いやこれ郭嘉殿担いで行った方が早いんだよな、と言うことで、郭嘉殿に急いでることと担ぐことを言えば彼は首を傾げた。私はとりあえず彼を姫抱きにしてまずは屋根に飛ぶ。そのままトントンと屋根をかけ、該当の部屋に到着してぶら下がる。めちゃくちゃビビられた。
「ナマエ殿、また貴方はそんな連れてき方を……」
荀攸殿がなんとも言えない顔をして苦言をこぼす。郭嘉殿を下ろしてから、くるりと回って着地した。

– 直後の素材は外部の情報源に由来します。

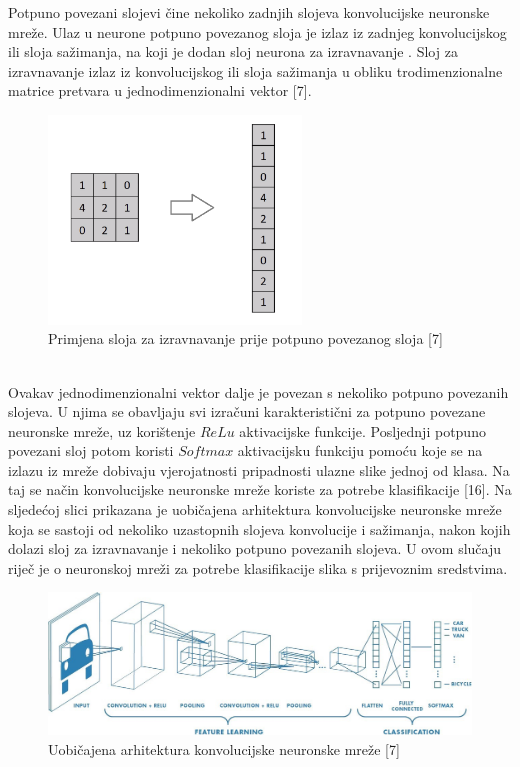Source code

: \documentclass[times, utf8, zavrsni]{fer}
\begin{document}
Potpuno povezani slojevi  čine nekoliko zadnjih slojeva konvolucijske neuronske mreže. Ulaz u neurone potpuno povezanog sloja je izlaz iz zadnjeg konvolucijskog ili sloja sažimanja, na koji je dodan sloj neurona za izravnavanje . Sloj za izravnavanje izlaz iz konvolucijskog ili sloja sažimanja u obliku trodimenzionalne matrice pretvara u jednodimenzionalni vektor [7]. 
% 
\begin{figure}[!h]
\centering
\includegraphics[width=0.6\textwidth]{./slike/flatten}
\caption{Primjena sloja za izravnavanje prije potpuno povezanog sloja [7]}
\label{fig:flatten}
\end{figure}
%
\\
Ovakav jednodimenzionalni vektor dalje je povezan s nekoliko potpuno povezanih slojeva. U njima se obavljaju svi izračuni karakteristični za potpuno povezane neuronske mreže, uz korištenje $ReLu$ aktivacijske funkcije. Posljednji potpuno povezani sloj potom koristi $Softmax$ aktivacijsku funkciju pomoću koje se na izlazu iz mreže dobivaju vjerojatnosti pripadnosti ulazne slike jednoj od klasa. Na taj se način konvolucijske neuronske mreže koriste za potrebe klasifikacije [16]. Na sljedećoj slici prikazana je uobičajena arhitektura konvolucijske neuronske mreže koja se sastoji od nekoliko uzastopnih slojeva konvolucije i sažimanja, nakon kojih dolazi sloj za izravnavanje i nekoliko potpuno povezanih slojeva. U ovom slučaju riječ je o neuronskoj mreži za potrebe klasifikacije slika s prijevoznim sredstvima.
% 
\begin{figure}[!h]
\hspace{-0.05\textwidth}
\includegraphics[width=1.1\textwidth]{./slike/convolutionnet}
\caption{Uobičajena arhitektura konvolucijske neuronske mreže [7]}
\label{fig:conv-arch}
\end{figure}
%
\end{document}
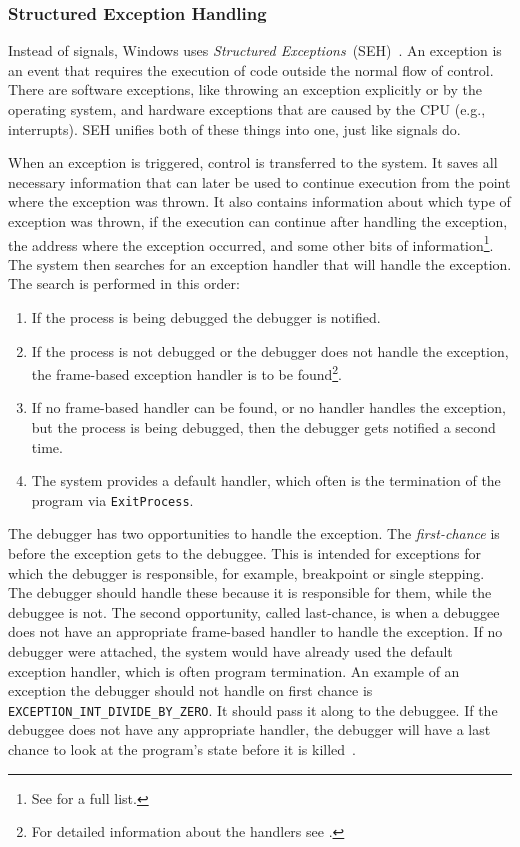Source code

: \subsubsection*{Structured Exception Handling}
Instead of signals, Windows uses \textit{Structured
Exceptions}~(SEH)~\cite{windows-msdn-seh}. An exception is an event that
requires the execution of code outside the normal flow of control. There are
software exceptions, like throwing an exception explicitly or by the operating
system, and hardware exceptions that are caused by the CPU (e.g., interrupts).
SEH unifies both of these things into one, just like signals do.

When an exception is triggered, control is transferred to the system. It saves
all necessary information that can later be used to continue execution from the
point where the exception was thrown. It also contains information about which
type of exception was thrown, if the execution can continue after handling the
exception, the address where the exception occurred, and some other bits of
information\footnote{See \cite{windows-msdn-seh} for a full list.}. The system
then searches for an exception handler that will handle the exception. The
search is performed in this order:

\begin{enumerate}
    \item If the process is being debugged the debugger is notified.
    \item If the process is not debugged or the debugger does not handle the
        exception, the frame-based exception handler is to be
        found\footnote{For detailed information about the handlers see
        \cite{windows-msdn-seh}.}.
    \item If no frame-based handler can be found, or no handler handles the
        exception, but the process is being debugged, then the debugger gets
        notified a second time.
    \item The system provides a default handler, which often is the termination of
        the program via \texttt{ExitProcess}.
\end{enumerate}
The debugger has two opportunities to handle the exception. The
\textit{first-chance} is before the exception gets to the debuggee. This is
intended for exceptions for which the debugger is responsible, for example,
breakpoint or single stepping. The debugger should handle these because it is
responsible for them, while the debuggee is not. The second opportunity, called
last-chance, is when a debuggee does not have an appropriate frame-based
handler to handle the exception. If no debugger were attached, the system would
have already used the default exception handler, which is often program
termination. An example of an exception the debugger should not handle on first
chance is \verb|EXCEPTION_INT_DIVIDE_BY_ZERO|. It should pass it along to the
debuggee. If the debuggee does not have any appropriate handler, the debugger
will have a last chance to look at the program's state before it is
killed~\cite{windows-msdn-dbg-exc-handling}.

「いや、街の人と話してたし早く連れてきた方がいいかなと……」
「それにしても限度があります。郭嘉殿が困惑のあまり固まってるでしょう」
「美形は何をしても美形だなぁ」
「バカなことを言わない」
私はそのツッコミを聞きながら郭嘉殿を見上げる。郭嘉殿、ごめんなさい、と言えば、動き出した笑い出したが。
「ナマエ殿は随分と力持ちで身軽だ。驚いてしまったよ」
「まぁそういう一族ですので。と、言っても私の世界は平和なので人に手をかけたりはしてませんけど」
別に隠す必要はないのではっきり言う。まぁ平和な世界にあんまり武力は必要……いやでもたまに護衛とか色々してんな両親。まぁ、学生だから色々免除である。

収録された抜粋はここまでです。